_Task objective_
Check each line of the entries below for the word "になります", and copy the lines that have it.
Start of Data shown
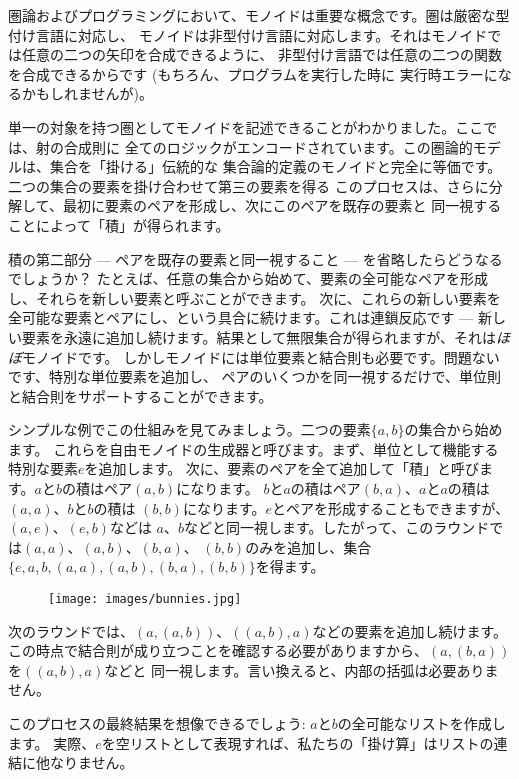 
\lettrine[lhang=0.17]{圏}{論}およびプログラミングにおいて、モノイドは重要な概念です。圏は厳密な型付け言語に対応し、
モノイドは非型付け言語に対応します。それはモノイドでは任意の二つの矢印を合成できるように、
非型付け言語では任意の二つの関数を合成できるからです (もちろん、プログラムを実行した時に
実行時エラーになるかもしれませんが)。

単一の対象を持つ圏としてモノイドを記述できることがわかりました。ここでは、射の合成則に
全てのロジックがエンコードされています。この圏論的モデルは、集合を「掛ける」伝統的な
集合論的定義のモノイドと完全に等価です。二つの集合の要素を掛け合わせて第三の要素を得る
このプロセスは、さらに分解して、最初に要素のペアを形成し、次にこのペアを既存の要素と
同一視することによって「積」が得られます。

積の第二部分  ---  ペアを既存の要素と同一視すること  ---  を省略したらどうなるでしょうか？
たとえば、任意の集合から始めて、要素の全可能なペアを形成し、それらを新しい要素と呼ぶことができます。
次に、これらの新しい要素を全可能な要素とペアにし、という具合に続けます。これは連鎖反応です  --- 
新しい要素を永遠に追加し続けます。結果として無限集合が得られますが、それは\emph{ほぼ}モノイドです。
しかしモノイドには単位要素と結合則も必要です。問題ないです、特別な単位要素を追加し、
ペアのいくつかを同一視するだけで、単位則と結合則をサポートすることができます。

シンプルな例でこの仕組みを見てみましょう。二つの要素$\{a, b\}$の集合から始めます。
これらを自由モノイドの生成器と呼びます。まず、単位として機能する特別な要素$e$を追加します。
次に、要素のペアを全て追加して「積」と呼びます。$a$と$b$の積はペア$(a, b)$になります。
$b$と$a$の積はペア$(b, a)$、$a$と$a$の積は$(a, a)$、$b$と$b$の積は
$(b, b)$になります。$e$とペアを形成することもできますが、$(a, e)$、$(e, b)$などは
$a$、$b$などと同一視します。したがって、このラウンドでは$(a, a)$、$(a, b)$、$(b, a)$、
$(b, b)$のみを追加し、集合$\{e, a, b, (a, a), (a, b), (b, a), (b, b)\}$を得ます。

\begin{figure}[H]
  \centering
  \texttt{[image: images/bunnies.jpg]}
\end{figure}

\noindent
次のラウンドでは、$(a, (a, b))$、$((a, b), a)$などの要素を追加し続けます。
この時点で結合則が成り立つことを確認する必要がありますから、$(a, (b, a))$を$((a, b), a)$などと
同一視します。言い換えると、内部の括弧は必要ありません。

このプロセスの最終結果を想像できるでしょう: $a$と$b$の全可能なリストを作成します。
実際、$e$を空リストとして表現すれば、私たちの「掛け算」はリストの連結に他なりません。

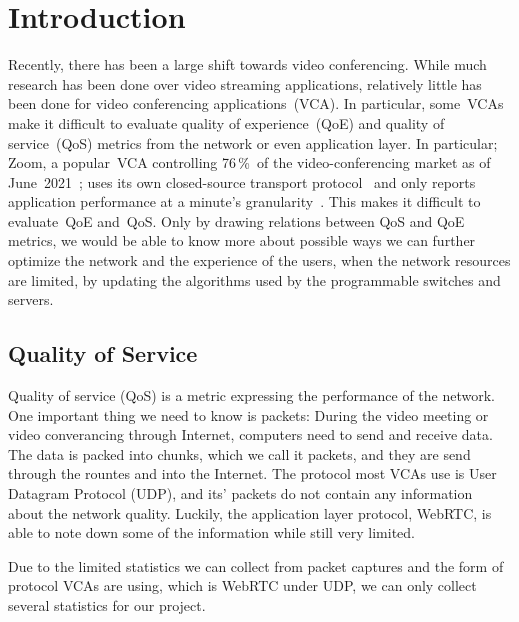 \section{Introduction}\label{introduction}
    Recently, there has been a large shift towards video conferencing. While much research has been done over video streaming applications, relatively little has been done for video conferencing applications~(VCA). In particular, some~VCAs make it difficult to evaluate quality of experience~(QoE) and quality of service~(QoS) metrics from the network or even application layer. In particular; Zoom, a popular~VCA controlling 76\,\%~of the video-conferencing market as of June~2021~\autocite{kim2021}; uses its own closed-source transport protocol~\autocite{marczak2020} and only reports application performance at a minute's granularity~\autocite{walia2019}. This makes it difficult to evaluate~QoE and~QoS. Only by drawing relations between QoS and QoE metrics, we would be able to know more about possible ways we can further optimize the network and the experience of the users, when the network resources are limited, by updating the algorithms used by the programmable switches and servers. 

    \subsection{Quality of Service}\label{introduction:qos}
        Quality of service (QoS) is a metric expressing the performance of the network. One important thing we need to know is packets: During the video meeting or video converancing through Internet, computers need to send and receive data. The data is packed into chunks, which we call it packets, and they are send through the rountes and into the Internet. The protocol most VCAs use is User Datagram Protocol (UDP), and its' packets do not contain any information about the network quality. Luckily, the application layer protocol, WebRTC, is able to note down some of the information while still very limited.
        
        Due to the limited statistics we can collect from packet captures and the form of protocol VCAs are using, which is WebRTC under UDP, we can only collect several statistics for our project. 

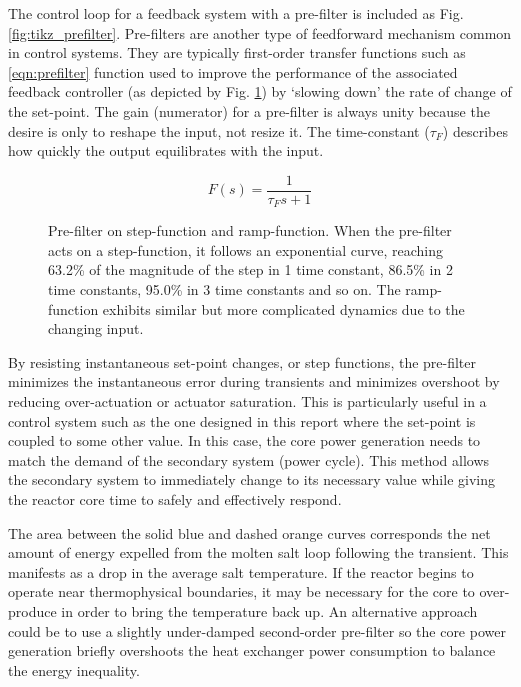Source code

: The control loop for a feedback system with a pre-filter is included as Fig. \ref{fig:tikz_prefilter}. Pre-filters are another type of feedforward mechanism common in control systems. They are typically first-order transfer functions such as \ref{eqn:prefilter} function used to improve the performance of the associated feedback controller (as depicted by Fig. \ref{fig:pgf_prefilter}) by `slowing down' the rate of change of the set-point. The gain (numerator) for a pre-filter is always unity because the desire is only to reshape the input, not resize it. The time-constant ($\tau_F$) describes how quickly the output equilibrates with the input. 

\begin{equation}\label{eqn:prefilter}
    F(s)=\frac{1}{\tau_F s+1}    
\end{equation}

\begin{figure}[!ht]
    \centering
    \qquad
    \caption[Pre-filter on (a) step-function and (b) ramp-function]{Pre-filter on step-function and ramp-function. When the pre-filter acts on a step-function, it follows an exponential curve, reaching 63.2\% of the magnitude of the step in 1 time constant, 86.5\% in 2 time constants, 95.0\% in 3 time constants and so on. The ramp-function exhibits similar but more complicated dynamics due to the changing input.}
    \label{fig:pgf_prefilter}
\end{figure}

By resisting instantaneous set-point changes, or step functions, the pre-filter minimizes the instantaneous error during transients and minimizes overshoot by reducing over-actuation or actuator saturation.  This is particularly useful in a control system such as the one designed in this report where the set-point is coupled to some other value. In this case, the core power generation needs to match the demand of the secondary system (\eg power cycle). This method allows the secondary system to immediately change to its necessary value while giving the reactor core time to safely and effectively respond. 

The area between the solid blue and dashed orange curves corresponds the net amount of energy expelled from the molten salt loop following the transient. This manifests as a drop in the average salt temperature. If the reactor begins to operate near thermophysical boundaries, it may be necessary for the core to over-produce in order to bring the temperature back up. An alternative approach could be to use a slightly under-damped second-order pre-filter so the core power generation briefly overshoots the heat exchanger power consumption to balance the energy inequality.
End of Data shown
_The answer_
次に、要素のペアを全て追加して「積」と呼びます。$a$と$b$の積はペア$(a, b)$になります。
$(b, b)$になります。$e$とペアを形成することもできますが、$(a, e)$、$(e, b)$などは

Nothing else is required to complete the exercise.